6. The high voltage transformer as claimed in claim 1, further comprised of each of the plurality of iron plates has a same shape.

7. The high voltage transformer as claimed in claim 1, further comprised of each of the plurality of protrusion portions has a cross section of a triangular shape in order for a surface area of each protrusion portion of the plurality of protrusion portions to be maximized.

8. The high voltage transformer as claimed in claim 7, further comprised of each of the plurality of iron plates has a same shape.

9. A method of making a high voltage transformer, comprising the steps of:

forming a laminated core by accumulating a plurality of iron plates;

providing a first winding and a second winding in the laminated core for converting an input voltage to a predetermined output voltage; and

providing a plurality of radiation ribs by integrally forming a plurality of protrusion portions respectively on an outer periphery of each of the plurality of iron plates of the laminated core.

10. The method as claimed in claim 9, further comprised of forming each of the plurality of protrusion portions to have a cross section of a rectangular shape to maximize a surface area of each protrusion portion of the plurality of protrusion portions.

11. The method as claimed in claim 10, further comprised of providing each of the plurality of iron plates to have a same shape.

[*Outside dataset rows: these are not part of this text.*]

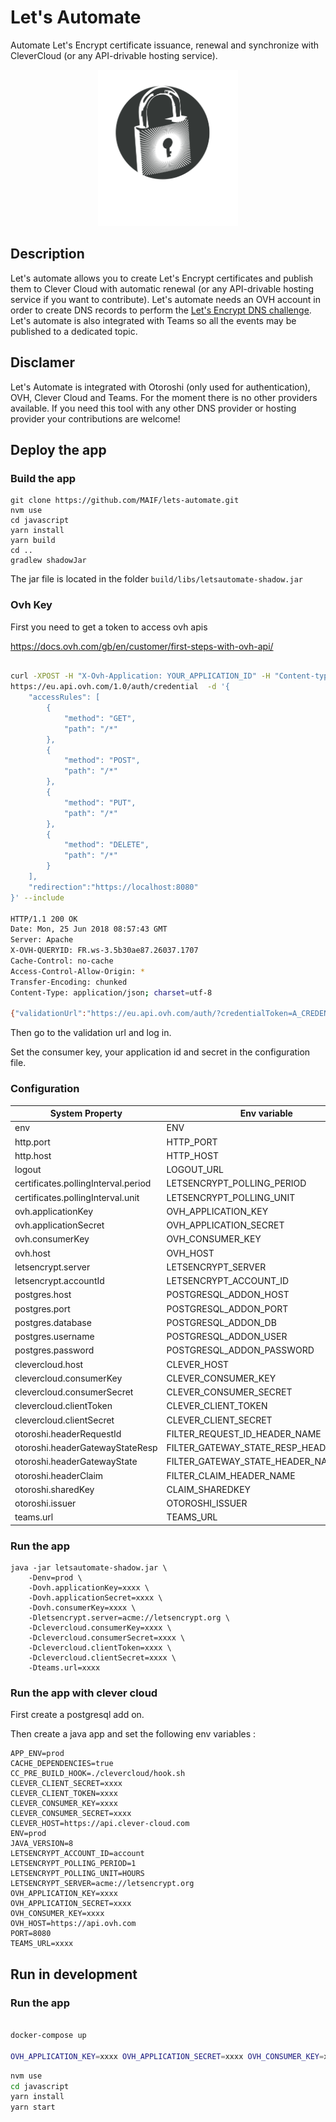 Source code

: # Let's Automate

Automate Let's Encrypt certificate issuance, renewal and synchronize with CleverCloud (or any API-drivable hosting service).

<p align="center">
    <img src="https://github.com/MAIF/lets-automate/raw/master/src/main/resources/public/img/letsAutomate.png?token=ABgKYW3Y2Gn5vNsGYGSAJjWaPA4ZTZSZks5bQ1bCwA%3D%3D" height="250">
    </img>
</p>

## Description

Let's automate allows you to create Let's Encrypt certificates and publish them to Clever Cloud with automatic renewal (or any API-drivable hosting service if you want to contribute). 
Let's automate needs an OVH account in order to create DNS records to perform the [Let's Encrypt DNS challenge](https://blog.sebian.fr/letsencrypt-dns/). Let's automate is also integrated with Teams so all the events may be published to a dedicated topic.  

## Disclamer 

Let's Automate is integrated with Otoroshi (only used for authentication), OVH, Clever Cloud and Teams. For the moment there is no other providers available. 
If you need this tool with any other DNS provider or hosting provider your contributions are welcome! 

## Deploy the app 

### Build the app 

```
git clone https://github.com/MAIF/lets-automate.git
nvm use
cd javascript 
yarn install 
yarn build 
cd ..
gradlew shadowJar 
```

The jar file is located in the folder `build/libs/letsautomate-shadow.jar`


### Ovh Key 

First you need to get a token to access ovh apis 

https://docs.ovh.com/gb/en/customer/first-steps-with-ovh-api/

```bash

curl -XPOST -H "X-Ovh-Application: YOUR_APPLICATION_ID" -H "Content-type: application/json" \
https://eu.api.ovh.com/1.0/auth/credential  -d '{
    "accessRules": [
        {
            "method": "GET",
            "path": "/*"
        }, 
        {
            "method": "POST",
            "path": "/*"
        }, 
        {
            "method": "PUT",
            "path": "/*"
        },
        {
            "method": "DELETE",
            "path": "/*"
        }
    ],
    "redirection":"https://localhost:8080"
}' --include

HTTP/1.1 200 OK
Date: Mon, 25 Jun 2018 08:57:43 GMT
Server: Apache
X-OVH-QUERYID: FR.ws-3.5b30ae87.26037.1707
Cache-Control: no-cache
Access-Control-Allow-Origin: *
Transfer-Encoding: chunked
Content-Type: application/json; charset=utf-8

{"validationUrl":"https://eu.api.ovh.com/auth/?credentialToken=A_CREDENTIAL_TOKEN","consumerKey":"A_CONSUMER_KEY","state":"pendingValidation"}%

```

Then go to the validation url and log in. 

Set the consumer key, your application id and secret in the configuration file. 

### Configuration 

| System Property                     | Env variable  | Default |
|-------------------------------------| ------------- | ------------- |
| env                                 | ENV | dev |
| http.port                           | HTTP_PORT | 8080 |
| http.host                           | HTTP_HOST | 0.0.0.0 |
| logout                              | LOGOUT_URL | |
| certificates.pollingInterval.period | LETSENCRYPT_POLLING_PERIOD | 5 |
| certificates.pollingInterval.unit   | LETSENCRYPT_POLLING_UNIT | HOUR |
| ovh.applicationKey                  | OVH_APPLICATION_KEY | |
| ovh.applicationSecret               | OVH_APPLICATION_SECRET | |
| ovh.consumerKey                     | OVH_CONSUMER_KEY | | 
| ovh.host                            | OVH_HOST | https://api.ovh.com |
| letsencrypt.server                  | LETSENCRYPT_SERVER | acme://letsencrypt.org/staging | 
| letsencrypt.accountId               | LETSENCRYPT_ACCOUNT_ID | account | 
| postgres.host                       | POSTGRESQL_ADDON_HOST | localhost |
| postgres.port                       | POSTGRESQL_ADDON_PORT | 5432 |
| postgres.database                   | POSTGRESQL_ADDON_DB | lets_automate | 
| postgres.username                   | POSTGRESQL_ADDON_USER | default_user |
| postgres.password                   | POSTGRESQL_ADDON_PASSWORD | password |
| clevercloud.host                    | CLEVER_HOST | https://api.clever-cloud.com/ | 
| clevercloud.consumerKey             | CLEVER_CONSUMER_KEY | | 
| clevercloud.consumerSecret          | CLEVER_CONSUMER_SECRET | |
| clevercloud.clientToken             | CLEVER_CLIENT_TOKEN | |
| clevercloud.clientSecret            | CLEVER_CLIENT_SECRET | | 
| otoroshi.headerRequestId            | FILTER_REQUEST_ID_HEADER_NAME | |
| otoroshi.headerGatewayStateResp     | FILTER_GATEWAY_STATE_RESP_HEADER_NAME | |
| otoroshi.headerGatewayState         | FILTER_GATEWAY_STATE_HEADER_NAME | |
| otoroshi.headerClaim                | FILTER_CLAIM_HEADER_NAME | |
| otoroshi.sharedKey                  | CLAIM_SHAREDKEY | |
| otoroshi.issuer                     | OTOROSHI_ISSUER | |
| teams.url                           | TEAMS_URL | |

### Run the app 

```
java -jar letsautomate-shadow.jar \
    -Denv=prod \
    -Dovh.applicationKey=xxxx \
    -Dovh.applicationSecret=xxxx \
    -Dovh.consumerKey=xxxx \
    -Dletsencrypt.server=acme://letsencrypt.org \
    -Dclevercloud.consumerKey=xxxx \
    -Dclevercloud.consumerSecret=xxxx \
    -Dclevercloud.clientToken=xxxx \
    -Dclevercloud.clientSecret=xxxx \
    -Dteams.url=xxxx

```

### Run the app with clever cloud

First create a postgresql add on. 

Then create a java app and set the following env variables : 

```
APP_ENV=prod
CACHE_DEPENDENCIES=true
CC_PRE_BUILD_HOOK=./clevercloud/hook.sh
CLEVER_CLIENT_SECRET=xxxx
CLEVER_CLIENT_TOKEN=xxxx
CLEVER_CONSUMER_KEY=xxxx
CLEVER_CONSUMER_SECRET=xxxx
CLEVER_HOST=https://api.clever-cloud.com
ENV=prod
JAVA_VERSION=8
LETSENCRYPT_ACCOUNT_ID=account
LETSENCRYPT_POLLING_PERIOD=1
LETSENCRYPT_POLLING_UNIT=HOURS
LETSENCRYPT_SERVER=acme://letsencrypt.org
OVH_APPLICATION_KEY=xxxx
OVH_APPLICATION_SECRET=xxxx
OVH_CONSUMER_KEY=xxxx
OVH_HOST=https://api.ovh.com
PORT=8080
TEAMS_URL=xxxx
```

## Run in development

### Run the app

```bash

docker-compose up

OVH_APPLICATION_KEY=xxxx OVH_APPLICATION_SECRET=xxxx OVH_CONSUMER_KEY=xxxx ./gradlew run -P env=dev 

```

```bash
nvm use
cd javascript 
yarn install 
yarn start 
```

12. The method as claimed in claim 9, further comprised of forming each of the plurality of protrusion portions to have a cross section of a wave shape to maximize a surface area of each protrusion portion of the plurality of protrusion portions.

13. The method as claimed in claim 12, further comprised of providing each of the plurality of iron plates to have a same shape.

14. The method as claimed in claim 9, further comprised of providing each of the plurality of iron plates to have a same shape.

15. The method as claimed in claim 9, further comprised of forming each of the plurality of protrusion portions to have a cross section of a triangular shape to maximize a surface area of each protrusion portion of the plurality of protrusion portions.

16. The method as claimed in claim 15, further comprised of providing each of the plurality of iron plates to have a same shape.